Meet the Croatian Pavilion.I will, however, share one of my favourite facts.  The necktie was a Croatian original.  King Louis XIII of France had hired Croatian mercenaries and they wore cloth around their neck as part of their uniform to tie the top of their jackets.  This became called “La Cravate” in homage to the Croatians.



You can purchase some hearty meals at this pavilion including cevapcici (ground mixed meat rolls) and raznjici (seasoned pork kabobs) which do pair well with their imported Croatian beer and wines.  Or, if you’re already full from your pavilion hopping, the Croatians have also prepared a selection of pastries for you to try.  What’s exploring the world without tasting their traditional food?

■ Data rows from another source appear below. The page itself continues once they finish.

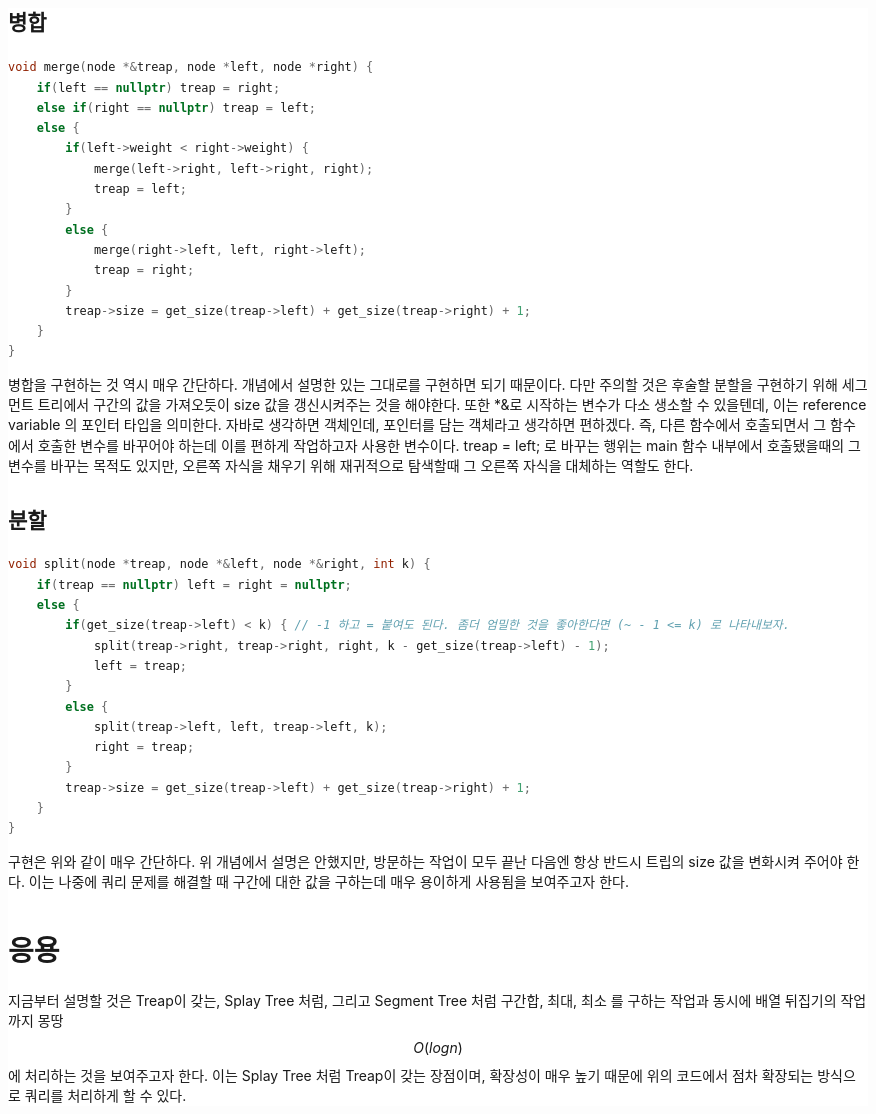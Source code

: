 ## 병합

```cpp
void merge(node *&treap, node *left, node *right) {
    if(left == nullptr) treap = right;
    else if(right == nullptr) treap = left;
    else {
        if(left->weight < right->weight) {
            merge(left->right, left->right, right);
            treap = left;
        }
        else {
            merge(right->left, left, right->left);
            treap = right;
        }
        treap->size = get_size(treap->left) + get_size(treap->right) + 1;
    }
}
```

병합을 구현하는 것 역시 매우 간단하다. 개념에서 설명한 있는 그대로를 구현하면 되기 때문이다. 다만 주의할 것은 후술할 분할을 구현하기 위해 세그먼트 트리에서 구간의 값을 가져오듯이 size 값을 갱신시켜주는 것을 해야한다. 또한 *&로 시작하는 변수가 다소 생소할 수 있을텐데, 이는 reference variable 의 포인터 타입을 의미한다. 자바로 생각하면 객체인데, 포인터를 담는 객체라고 생각하면 편하겠다. 즉, 다른 함수에서 호출되면서 그 함수에서 호출한 변수를 바꾸어야 하는데 이를 편하게 작업하고자 사용한 변수이다. treap = left; 로 바꾸는 행위는 main 함수 내부에서 호출됐을때의 그 변수를 바꾸는 목적도 있지만, 오른쪽 자식을 채우기 위해 재귀적으로 탐색할때 그 오른쪽 자식을 대체하는 역할도 한다.

## 분할

```cpp
void split(node *treap, node *&left, node *&right, int k) {
    if(treap == nullptr) left = right = nullptr;
    else {
        if(get_size(treap->left) < k) { // -1 하고 = 붙여도 된다. 좀더 엄밀한 것을 좋아한다면 (~ - 1 <= k) 로 나타내보자.
            split(treap->right, treap->right, right, k - get_size(treap->left) - 1);
            left = treap;
        }
        else {
            split(treap->left, left, treap->left, k);
            right = treap;
        }
        treap->size = get_size(treap->left) + get_size(treap->right) + 1;
    }
}
```

구현은 위와 같이 매우 간단하다. 위 개념에서 설명은 안했지만, 방문하는 작업이 모두 끝난 다음엔 항상 반드시 트립의 size 값을 변화시켜 주어야 한다. 이는 나중에 쿼리 문제를 해결할 때 구간에 대한 값을 구하는데 매우 용이하게 사용됨을 보여주고자 한다.


# 응용

 지금부터 설명할 것은 Treap이 갖는, Splay Tree 처럼, 그리고 Segment Tree 처럼 구간합, 최대, 최소 를 구하는 작업과 동시에 배열 뒤집기의 작업까지 몽땅 $$O(log n)$$에 처리하는 것을 보여주고자 한다. 이는 Splay Tree 처럼 Treap이 갖는 장점이며, 확장성이 매우 높기 때문에 위의 코드에서 점차 확장되는 방식으로 쿼리를 처리하게 할 수 있다.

As you come into the gym where the stage is set up, you will already hear music playing.  What I found so endearing about this was when I saw who was playing.  The group of men was just casually set up on the floor, and consisted of a few in costume and a couple of guys who weren’t.  This tells me that either the non-costumed gentlemen were volunteers at the pavilion or guests!  Either way, I loved that they chose to play together casually – amazing how music can bring everyone together.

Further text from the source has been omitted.